Principal Tipton Blish of the Broadview- Thompson K-8 public school in Seattle admitted in an email that classrooms will need to be reorganized to due to plummeting enrollment.

Ari Hoffman Seattle WA

Principal Tipton Blish of the Broadview- Thompson K-8 public school in Seattle admitted in an email that classrooms will need to be reorganized to due to plummeting enrollment. The school is currently home to a violent homeless encampment which has been growing for more than a year.

In an email sent to the families at the school Blish said, "At some point this week, we may need to reorganize classrooms. This is due to lower numbers of students than expected and the need to move at least one teacher, possibly two to other positions in Seattle Public Schools."

Blish added, "Seattle Schools has made the decision to reduce the number of teachers at a handful of schools earlier than it has in the past and has done so in schools with significant drops in student numbers. Broadview-Thompson's current size is nearly 100 fewer than was predicted in January."

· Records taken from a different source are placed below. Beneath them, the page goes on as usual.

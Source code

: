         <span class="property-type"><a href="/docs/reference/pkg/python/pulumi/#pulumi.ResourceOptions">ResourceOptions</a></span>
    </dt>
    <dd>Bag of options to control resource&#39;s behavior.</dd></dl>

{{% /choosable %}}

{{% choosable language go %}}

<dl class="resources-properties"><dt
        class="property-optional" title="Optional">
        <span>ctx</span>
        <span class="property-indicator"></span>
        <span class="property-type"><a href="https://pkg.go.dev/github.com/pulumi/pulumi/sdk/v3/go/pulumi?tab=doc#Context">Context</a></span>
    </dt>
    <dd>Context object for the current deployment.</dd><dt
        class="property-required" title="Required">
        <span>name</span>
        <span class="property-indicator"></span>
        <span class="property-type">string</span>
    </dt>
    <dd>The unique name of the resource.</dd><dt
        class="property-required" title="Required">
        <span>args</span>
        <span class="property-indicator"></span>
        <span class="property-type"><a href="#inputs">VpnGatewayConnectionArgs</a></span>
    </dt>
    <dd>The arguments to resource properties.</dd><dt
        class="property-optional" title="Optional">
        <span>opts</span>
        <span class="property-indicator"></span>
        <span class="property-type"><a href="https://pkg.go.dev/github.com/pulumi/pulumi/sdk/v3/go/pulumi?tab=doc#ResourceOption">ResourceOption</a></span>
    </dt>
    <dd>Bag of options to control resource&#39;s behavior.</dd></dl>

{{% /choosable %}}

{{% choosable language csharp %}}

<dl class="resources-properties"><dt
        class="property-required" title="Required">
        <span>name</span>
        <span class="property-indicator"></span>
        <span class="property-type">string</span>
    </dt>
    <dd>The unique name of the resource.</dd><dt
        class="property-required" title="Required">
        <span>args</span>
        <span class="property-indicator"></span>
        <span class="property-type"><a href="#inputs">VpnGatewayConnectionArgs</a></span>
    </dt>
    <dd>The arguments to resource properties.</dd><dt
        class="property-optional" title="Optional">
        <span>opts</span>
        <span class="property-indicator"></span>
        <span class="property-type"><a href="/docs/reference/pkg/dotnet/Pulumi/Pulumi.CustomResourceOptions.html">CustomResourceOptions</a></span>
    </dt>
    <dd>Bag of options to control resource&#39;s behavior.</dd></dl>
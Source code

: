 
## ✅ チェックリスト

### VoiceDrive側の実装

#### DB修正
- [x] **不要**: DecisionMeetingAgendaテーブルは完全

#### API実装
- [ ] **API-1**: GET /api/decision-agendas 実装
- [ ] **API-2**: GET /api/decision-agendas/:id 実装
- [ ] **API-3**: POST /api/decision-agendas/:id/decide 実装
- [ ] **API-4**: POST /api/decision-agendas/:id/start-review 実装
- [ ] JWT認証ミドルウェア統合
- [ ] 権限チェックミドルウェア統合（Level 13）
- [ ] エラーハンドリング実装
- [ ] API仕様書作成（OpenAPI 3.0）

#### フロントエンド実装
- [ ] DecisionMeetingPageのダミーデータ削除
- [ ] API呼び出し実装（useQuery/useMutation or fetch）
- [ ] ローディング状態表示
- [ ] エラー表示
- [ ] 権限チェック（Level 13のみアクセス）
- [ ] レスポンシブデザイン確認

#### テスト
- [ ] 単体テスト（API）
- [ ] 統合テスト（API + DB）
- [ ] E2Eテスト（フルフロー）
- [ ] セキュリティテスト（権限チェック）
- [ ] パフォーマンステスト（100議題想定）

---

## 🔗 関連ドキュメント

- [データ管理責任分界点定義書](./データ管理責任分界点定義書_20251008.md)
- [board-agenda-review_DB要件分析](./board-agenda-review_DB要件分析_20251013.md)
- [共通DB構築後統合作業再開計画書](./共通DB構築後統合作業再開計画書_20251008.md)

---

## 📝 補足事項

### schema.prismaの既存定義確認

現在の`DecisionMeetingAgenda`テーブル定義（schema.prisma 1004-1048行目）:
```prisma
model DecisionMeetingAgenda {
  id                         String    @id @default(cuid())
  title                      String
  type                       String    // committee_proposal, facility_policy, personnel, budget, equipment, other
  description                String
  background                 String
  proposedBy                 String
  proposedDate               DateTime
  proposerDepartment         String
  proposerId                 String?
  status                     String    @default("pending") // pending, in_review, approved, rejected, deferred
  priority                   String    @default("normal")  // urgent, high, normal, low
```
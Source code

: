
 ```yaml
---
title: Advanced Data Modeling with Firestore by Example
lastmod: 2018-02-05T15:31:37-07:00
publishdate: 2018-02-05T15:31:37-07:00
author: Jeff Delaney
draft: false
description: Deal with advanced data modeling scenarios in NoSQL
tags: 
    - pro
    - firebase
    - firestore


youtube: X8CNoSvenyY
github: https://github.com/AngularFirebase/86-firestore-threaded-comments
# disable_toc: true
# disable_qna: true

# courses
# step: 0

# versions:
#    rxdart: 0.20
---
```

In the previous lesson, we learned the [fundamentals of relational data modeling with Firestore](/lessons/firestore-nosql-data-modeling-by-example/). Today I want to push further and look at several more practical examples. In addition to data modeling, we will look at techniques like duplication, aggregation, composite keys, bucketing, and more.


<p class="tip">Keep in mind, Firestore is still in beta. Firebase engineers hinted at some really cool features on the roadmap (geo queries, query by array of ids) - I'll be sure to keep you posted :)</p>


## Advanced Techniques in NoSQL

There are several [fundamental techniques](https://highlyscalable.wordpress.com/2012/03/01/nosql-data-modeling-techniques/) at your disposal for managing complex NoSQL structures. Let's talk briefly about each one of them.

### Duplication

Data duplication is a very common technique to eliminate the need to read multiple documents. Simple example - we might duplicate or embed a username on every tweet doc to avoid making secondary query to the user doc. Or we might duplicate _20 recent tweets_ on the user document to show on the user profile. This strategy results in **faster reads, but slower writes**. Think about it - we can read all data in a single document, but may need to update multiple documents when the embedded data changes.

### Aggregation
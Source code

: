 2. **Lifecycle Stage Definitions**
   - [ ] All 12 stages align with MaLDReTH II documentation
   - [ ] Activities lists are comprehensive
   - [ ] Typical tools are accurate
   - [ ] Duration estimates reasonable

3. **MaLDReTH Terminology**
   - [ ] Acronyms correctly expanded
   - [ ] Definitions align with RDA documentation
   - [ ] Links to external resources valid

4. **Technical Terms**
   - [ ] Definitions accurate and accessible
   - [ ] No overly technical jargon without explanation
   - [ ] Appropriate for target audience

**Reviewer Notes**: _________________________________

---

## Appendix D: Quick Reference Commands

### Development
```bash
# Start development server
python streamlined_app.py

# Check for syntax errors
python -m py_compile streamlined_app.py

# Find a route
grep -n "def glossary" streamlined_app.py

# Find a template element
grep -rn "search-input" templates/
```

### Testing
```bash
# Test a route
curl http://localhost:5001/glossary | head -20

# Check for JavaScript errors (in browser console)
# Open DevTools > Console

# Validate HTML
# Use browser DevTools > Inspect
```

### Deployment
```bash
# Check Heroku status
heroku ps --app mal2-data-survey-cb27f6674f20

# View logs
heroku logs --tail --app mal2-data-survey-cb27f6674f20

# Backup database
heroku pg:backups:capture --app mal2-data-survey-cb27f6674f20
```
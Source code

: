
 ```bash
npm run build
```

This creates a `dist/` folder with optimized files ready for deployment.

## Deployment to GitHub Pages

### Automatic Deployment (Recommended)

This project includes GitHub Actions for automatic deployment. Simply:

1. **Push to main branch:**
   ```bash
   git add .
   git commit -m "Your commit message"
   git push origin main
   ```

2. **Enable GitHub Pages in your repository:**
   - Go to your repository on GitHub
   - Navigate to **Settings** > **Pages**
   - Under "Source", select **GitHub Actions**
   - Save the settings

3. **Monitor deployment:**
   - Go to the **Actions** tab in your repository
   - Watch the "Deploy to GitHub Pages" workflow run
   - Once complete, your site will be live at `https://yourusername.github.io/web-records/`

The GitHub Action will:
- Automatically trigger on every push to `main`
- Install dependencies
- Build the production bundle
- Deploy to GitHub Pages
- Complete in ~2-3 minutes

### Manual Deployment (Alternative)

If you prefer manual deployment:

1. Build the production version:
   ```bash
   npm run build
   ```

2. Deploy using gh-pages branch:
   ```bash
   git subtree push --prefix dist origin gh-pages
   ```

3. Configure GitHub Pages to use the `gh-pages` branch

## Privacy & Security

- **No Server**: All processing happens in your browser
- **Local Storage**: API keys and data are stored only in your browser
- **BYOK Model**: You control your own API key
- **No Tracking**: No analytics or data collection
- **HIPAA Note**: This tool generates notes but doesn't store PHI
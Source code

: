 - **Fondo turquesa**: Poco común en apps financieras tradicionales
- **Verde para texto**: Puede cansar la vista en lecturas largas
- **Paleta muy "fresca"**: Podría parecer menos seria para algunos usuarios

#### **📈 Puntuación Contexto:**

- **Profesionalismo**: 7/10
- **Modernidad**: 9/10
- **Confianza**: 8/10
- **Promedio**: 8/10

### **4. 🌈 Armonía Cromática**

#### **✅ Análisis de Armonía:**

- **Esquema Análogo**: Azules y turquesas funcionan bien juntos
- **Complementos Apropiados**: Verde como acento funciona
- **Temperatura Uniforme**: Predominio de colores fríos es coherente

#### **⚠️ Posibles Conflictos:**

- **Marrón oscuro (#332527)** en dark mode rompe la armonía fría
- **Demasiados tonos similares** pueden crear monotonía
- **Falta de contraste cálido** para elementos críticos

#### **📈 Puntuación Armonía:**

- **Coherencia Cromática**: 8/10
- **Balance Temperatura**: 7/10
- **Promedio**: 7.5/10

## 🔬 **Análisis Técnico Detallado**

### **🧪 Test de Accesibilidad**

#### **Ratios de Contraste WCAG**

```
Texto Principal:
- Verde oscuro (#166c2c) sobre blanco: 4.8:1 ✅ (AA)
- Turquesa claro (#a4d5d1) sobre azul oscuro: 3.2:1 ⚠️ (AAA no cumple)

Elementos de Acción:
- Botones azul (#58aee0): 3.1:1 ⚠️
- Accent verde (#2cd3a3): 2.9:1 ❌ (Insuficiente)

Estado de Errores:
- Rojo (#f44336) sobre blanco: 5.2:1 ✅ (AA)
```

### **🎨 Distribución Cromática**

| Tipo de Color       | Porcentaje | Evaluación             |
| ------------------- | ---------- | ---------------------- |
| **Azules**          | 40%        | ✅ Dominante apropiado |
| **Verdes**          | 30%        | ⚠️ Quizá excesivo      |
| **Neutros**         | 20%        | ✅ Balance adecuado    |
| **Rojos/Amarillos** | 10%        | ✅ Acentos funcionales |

The email directly contradicts public disclosure requests filed by The Post Millennial which showed an increase in student enrollment throughout the summer heading into the fall. The numbers were suspect as many families told The Post Millennial that they had pulled their children because of safety concerns.

At a meeting for parents and neighbors earlier in the month, attendees were told that enrollment was down by 75 students. Seattle Public Schools has not returned The Post Millennial requests to comment on the discrepancies.

School officials have repeatedly denied that the encampment was a security threat despite numerous lockdowns in the school, violence in the encampment and overdose deaths. Due to the encampment, the district was forced to hire security guards after having banished police officers as school resource officers from campuses in 2020.

Neighbors have recorded drug dealers delivering directly to the encampment, fueling the problem. They have also photographed city vehicles bringing drug paraphernalia to the encampment.

Former SPS superintendent Denise Juneau admitted in an email to neighbors obtained by The Post Millennial that "We realize people living unsheltered in encampments can create health and safety hazards for their occupants and the general public."

It has been almost a month since school began and the encampment has only grown, despite the school having pledged to remove the encampment before the start of the academic year. In July, school officials pledged to school families and neighbors that one-man with an extensive criminal record would solve the problem. Neighbors reported the encampment growing over the summer, yet nothing was done to change course.

Other homeless encampments have been cleared within a week. The notorious City Hall Park encampment, the site of a fatal stabbing, multiple assaults and the alleged home of a suspect who attempted to rape a King County Courthouse employee, was shut down and cleared in just a few days.

District officials previously waffled between refusing to remove the encampment and claiming that the campers were on city property, not the district's.

In emails sent by neighbors and employees to The Post Millennial, board president Chandra Hampson and Director Zachary DeWolf demanded Mayor Jenny Durkan not allow the encampments to be removed from school grounds.

Hampson and DeWolf published a joint statement condemning any potential removal of encampments from school property or anywhere else in the city, saying "We demand sweeps NEVER be performed on school grounds, adjacent or elsewhere in this City."